Background: Patient persistence with biologic treatment of rheumatoid arthritis (RA), psoriatic arthritis (PsA) and ankylosing spondylitis (AS) (collectively inflammatory arthritis, IA) may be considered a proxy for efficacy, safety and treatment satisfaction. Patients who discontinue their first line of subcutaneous tumor necrosis factor alpha inhibitors (SC-TNFis) and switch to at least one subsequent line of SC-TNFi can be defined as cyclers.
Objectives: To assess persistence by line of therapy in Swedish IA patients cycling on SC-TNFis.

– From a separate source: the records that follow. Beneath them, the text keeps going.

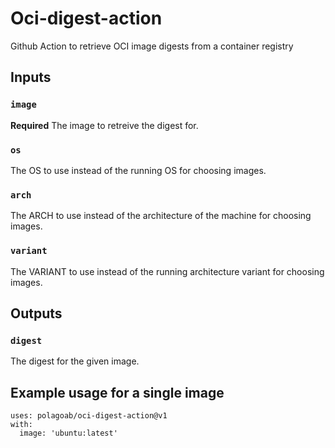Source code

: # Oci-digest-action
Github Action to retrieve OCI image digests from a container registry

## Inputs

### `image`

**Required** The image to retreive the digest for.

### `os`

The OS to use instead of the running OS for choosing images.

### `arch`

The ARCH to use instead of the architecture of the machine for choosing images.

### `variant`

The VARIANT to use instead of the running architecture variant for choosing images.

## Outputs

### `digest`

The digest for the given image.

## Example usage for a single image

```
uses: polagoab/oci-digest-action@v1
with:
  image: 'ubuntu:latest'
```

Methods: Using data from the Swedish Health Data Registers, adult IA patients initiating treatment with any available SC-TNFi (adalimumab, etanercept, certolizumab, or golimumab) between May 1 st 2010 and October 31 st 2016 were eligible for inclusion. Treatment persistence was derived using information from filled prescriptions (e.g. dispensing date, pack information, and defined daily dose) with a 60-day grace period. Analyses were restricted the first two lines of treatments (i.e. 1 st and 2 nd ) in patients defined as SC-TNFi cyclers. Persistence estimates across treatment lines were assessed graphically using Kaplan-Meier curves. Unadjusted and adjusted marginal Cox proportional hazards models were fitted to estimate the relative risk of discontinuation across treatment lines, using robust sandwich covariance matrix estimates to account for intrapatient dependence (i.e. multiple treatment lines per patient). Covariates in the adjusted analysis included age, gender, diagnosis, year of treatment initiation, comorbidities, co-medication, and the number of specialized outpatient care visits and inpatient stays.

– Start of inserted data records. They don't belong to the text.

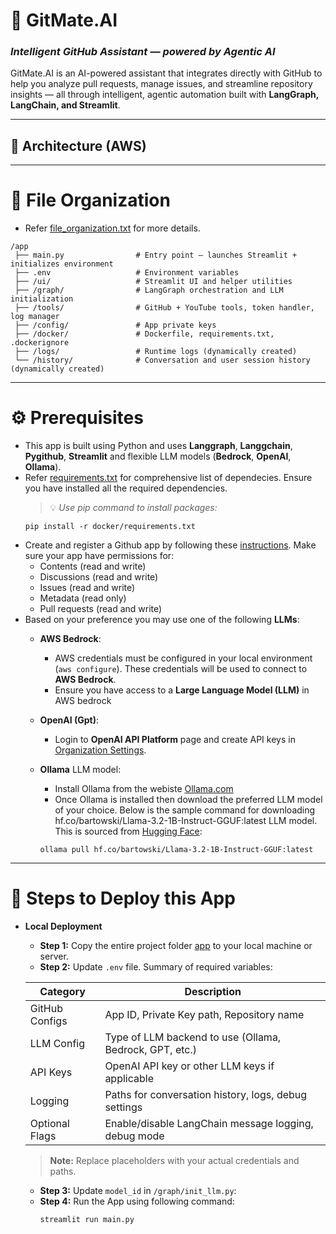 # 🤖 GitMate.AI  
### *Intelligent GitHub Assistant — powered by Agentic AI*

GitMate.AI is an AI-powered assistant that integrates directly with GitHub to help you analyze pull requests, manage issues, and streamline repository insights — all through intelligent, agentic automation built with **LangGraph, LangChain, and Streamlit**.

---
## 🧩 Architecture (AWS)
---

 # 📁 File Organization
- Refer [file_organization.txt](./file_organization.txt) for more details.
```
/app
 ├── main.py                # Entry point – launches Streamlit + initializes environment
 ├── .env                   # Environment variables
 ├── /ui/                   # Streamlit UI and helper utilities
 ├── /graph/                # LangGraph orchestration and LLM initialization
 ├── /tools/                # GitHub + YouTube tools, token handler, log manager
 ├── /config/               # App private keys
 ├── /docker/               # Dockerfile, requirements.txt, .dockerignore
 ├── /logs/                 # Runtime logs (dynamically created)
 └── /history/              # Conversation and user session history (dynamically created)

```

---


# ⚙️ Prerequisites
- This app is built using Python and uses **Langgraph**, **Langgchain**, **Pygithub**, **Streamlit** and flexible LLM models (**Bedrock**, **OpenAI**, **Ollama**). 
- Refer [requirements.txt](./Docker/requirements.txt) for comprehensive list of dependecies. Ensure you have installed all the required dependencies.
  > 💡 *Use pip command to install packages:*
  ```
  pip install -r docker/requirements.txt
  ```
- Create and register a Github app by following these [instructions](https://docs.github.com/en/apps/creating-github-apps/registering-a-github-app/registering-a-github-app). Make sure your app have permissions for:
  - Contents (read and write)
  - Discussions (read and write)
  - Issues (read and write)
  - Metadata (read only)
  - Pull requests (read and write)
- Based on your preference you may use one of the following **LLMs**:
  - **AWS Bedrock**:
    - AWS credentials must be configured in your local environment (`aws configure`). These credentials will be used to connect to **AWS Bedrock**.
    - Ensure you have access to a **Large Language Model (LLM)** in AWS bedrock
  - **OpenAI (Gpt)**:
    - Login to **OpenAI API Platform** page and create API keys in [Organization Settings](https://platform.openai.com/settings/organization/api-keys).    
  - **Ollama** LLM model:    
    - Install Ollama from the webiste [Ollama.com](https://ollama.com/)
    - Once Ollama is installed then download the preferred LLM model of your choice. Below is the sample command for downloading hf.co/bartowski/Llama-3.2-1B-Instruct-GGUF:latest LLM model. This is sourced from [Hugging Face](https://huggingface.co/):
      
    ```
    ollama pull hf.co/bartowski/Llama-3.2-1B-Instruct-GGUF:latest    
    ```
 
---

# 🐳 Steps to Deploy this App
- **Local Deployment**
  - **Step 1:** Copy the entire project folder [app](./app) to your local machine or server.
  - **Step 2:** Update `.env` file. Summary of required variables:
    
   | Category       | Description                                                                 |
   |----------------|-----------------------------------------------------------------------------|
   | GitHub Configs | App ID, Private Key path, Repository name                                   |
   | LLM Config     | Type of LLM backend to use (Ollama, Bedrock, GPT, etc.)                     |
   | API Keys       | OpenAI API key or other LLM keys if applicable                              |
   | Logging        | Paths for conversation history, logs, debug settings                        |
   | Optional Flags | Enable/disable LangChain message logging, debug mode                        |

   > **Note:** Replace placeholders with your actual credentials and paths.
  - **Step 3:** Update `model_id` in `/graph/init_llm.py`:
  - **Step 4:** Run the App using following command:
    ```
    streamlit run main.py
    ```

Results: Of 11,668 patients initiating SC-TNFi treatment, 3,181 patients were identified as cyclers. Among these, a majority were female (68%) with a mean age of 50 years; 46%, 28%, and 26% were diagnosed with RA, AS and PsA, respectively.

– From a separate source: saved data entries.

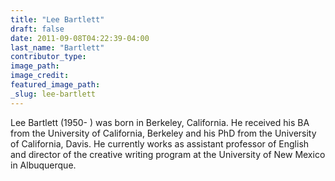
 ```yaml
---
title: "Lee Bartlett"
draft: false
date: 2011-09-08T04:22:39-04:00
last_name: "Bartlett"
contributor_type:
image_path:
image_credit:
featured_image_path:
_slug: lee-bartlett
---
```


Lee Bartlett (1950- ) was born in Berkeley, California. He received his BA from the University of California, Berkeley and his PhD from the University of California, Davis. He currently works as assistant professor of English and director of the creative writing program at the University of New Mexico in Albuquerque.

Relative risk of discontinuing subcutaneous Tumor Necrosis Factor-α inhibitor treatment for IA in 2nd line treatment compared to 1st line treatment, by analysis population
Analysis population | N | Unadjusted analysis, HR [95%CI] | Adjusted analysis, HR [95%CI] |
---|---|---|---|
Cyclers overall | 3,181 | 0.60 [0.57, 0.63] | 0.59 [0.56, 0.62] |
RA | 1,479 | 0.62 [0.57, 0.67] | 0.61 [0.56, 0.66] |
PsA | 891 | 0.60 [0.54, 0.67] | 0.59 [0.53, 0.65] |
AS | 811 | 0.58 [0.52, 0.64] | 0.55 [0.50, 0.61] |
HR: Hazard Ratio, 95%CI: 95% confidence interval
Persistence, among cyclers, with subcutaneous Tumor Necrosis Factor-α inhibitors treatment for IA by line of treatment
Conclusion: In this preliminary analysis of IA patients cycling on SC-TNFis, persistence was greater in 2 nd line compared to 1 st line treatment. The finding was consistent across all IA indications. Hence, IA patients who fail to respond, lose response, or for other reasons discontinue their 1 st line treatment may still benefit from switching to an alternative SC-TNFi as a 2 nd line therapy.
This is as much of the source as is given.